● TASK TO CARRY OUT: Without any pictures, print exactly the lines that run from the start of the data through the line containing "Embodiments of the".

● GIVEN DATA:

-- Opening Marker --

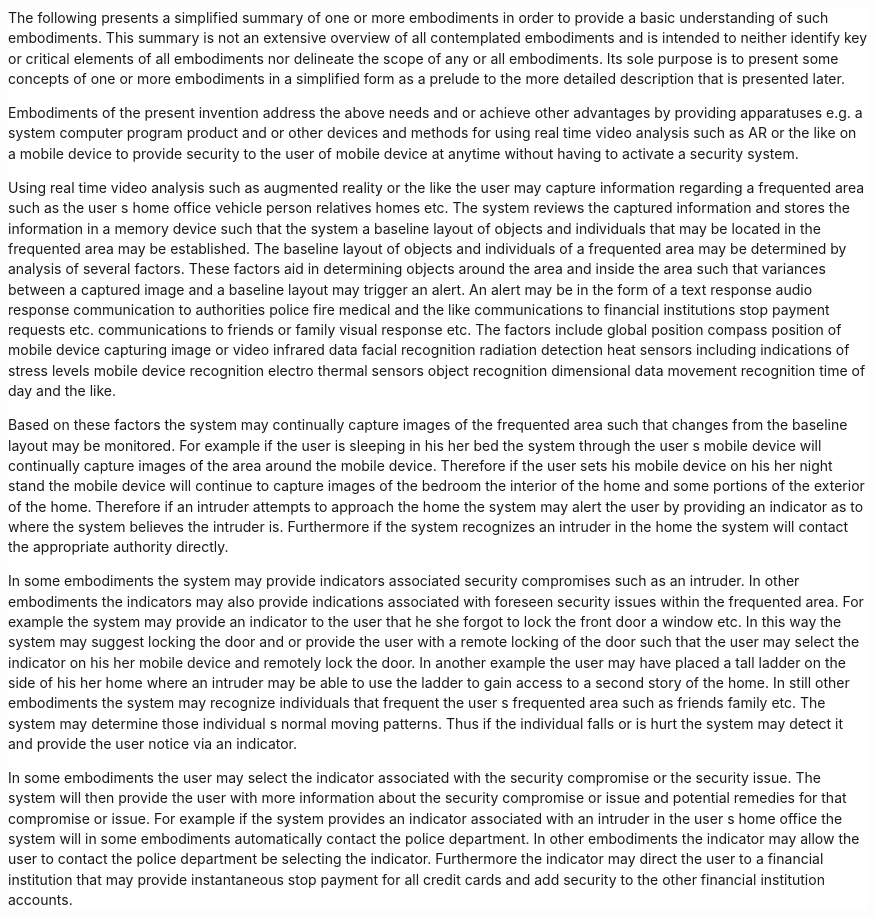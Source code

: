 The following presents a simplified summary of one or more embodiments in order to provide a basic understanding of such embodiments. This summary is not an extensive overview of all contemplated embodiments and is intended to neither identify key or critical elements of all embodiments nor delineate the scope of any or all embodiments. Its sole purpose is to present some concepts of one or more embodiments in a simplified form as a prelude to the more detailed description that is presented later.

Embodiments of the present invention address the above needs and or achieve other advantages by providing apparatuses e.g. a system computer program product and or other devices and methods for using real time video analysis such as AR or the like on a mobile device to provide security to the user of mobile device at anytime without having to activate a security system.

Using real time video analysis such as augmented reality or the like the user may capture information regarding a frequented area such as the user s home office vehicle person relatives homes etc. The system reviews the captured information and stores the information in a memory device such that the system a baseline layout of objects and individuals that may be located in the frequented area may be established. The baseline layout of objects and individuals of a frequented area may be determined by analysis of several factors. These factors aid in determining objects around the area and inside the area such that variances between a captured image and a baseline layout may trigger an alert. An alert may be in the form of a text response audio response communication to authorities police fire medical and the like communications to financial institutions stop payment requests etc. communications to friends or family visual response etc. The factors include global position compass position of mobile device capturing image or video infrared data facial recognition radiation detection heat sensors including indications of stress levels mobile device recognition electro thermal sensors object recognition dimensional data movement recognition time of day and the like.

Based on these factors the system may continually capture images of the frequented area such that changes from the baseline layout may be monitored. For example if the user is sleeping in his her bed the system through the user s mobile device will continually capture images of the area around the mobile device. Therefore if the user sets his mobile device on his her night stand the mobile device will continue to capture images of the bedroom the interior of the home and some portions of the exterior of the home. Therefore if an intruder attempts to approach the home the system may alert the user by providing an indicator as to where the system believes the intruder is. Furthermore if the system recognizes an intruder in the home the system will contact the appropriate authority directly.

In some embodiments the system may provide indicators associated security compromises such as an intruder. In other embodiments the indicators may also provide indications associated with foreseen security issues within the frequented area. For example the system may provide an indicator to the user that he she forgot to lock the front door a window etc. In this way the system may suggest locking the door and or provide the user with a remote locking of the door such that the user may select the indicator on his her mobile device and remotely lock the door. In another example the user may have placed a tall ladder on the side of his her home where an intruder may be able to use the ladder to gain access to a second story of the home. In still other embodiments the system may recognize individuals that frequent the user s frequented area such as friends family etc. The system may determine those individual s normal moving patterns. Thus if the individual falls or is hurt the system may detect it and provide the user notice via an indicator.

In some embodiments the user may select the indicator associated with the security compromise or the security issue. The system will then provide the user with more information about the security compromise or issue and potential remedies for that compromise or issue. For example if the system provides an indicator associated with an intruder in the user s home office the system will in some embodiments automatically contact the police department. In other embodiments the indicator may allow the user to contact the police department be selecting the indicator. Furthermore the indicator may direct the user to a financial institution that may provide instantaneous stop payment for all credit cards and add security to the other financial institution accounts.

-- Closing Marker --

● RESULT BELOW:
Source code

: The following presents a simplified summary of one or more embodiments in order to provide a basic understanding of such embodiments. This summary is not an extensive overview of all contemplated embodiments and is intended to neither identify key or critical elements of all embodiments nor delineate the scope of any or all embodiments. Its sole purpose is to present some concepts of one or more embodiments in a simplified form as a prelude to the more detailed description that is presented later.

Embodiments of the present invention address the above needs and or achieve other advantages by providing apparatuses e.g. a system computer program product and or other devices and methods for using real time video analysis such as AR or the like on a mobile device to provide security to the user of mobile device at anytime without having to activate a security system.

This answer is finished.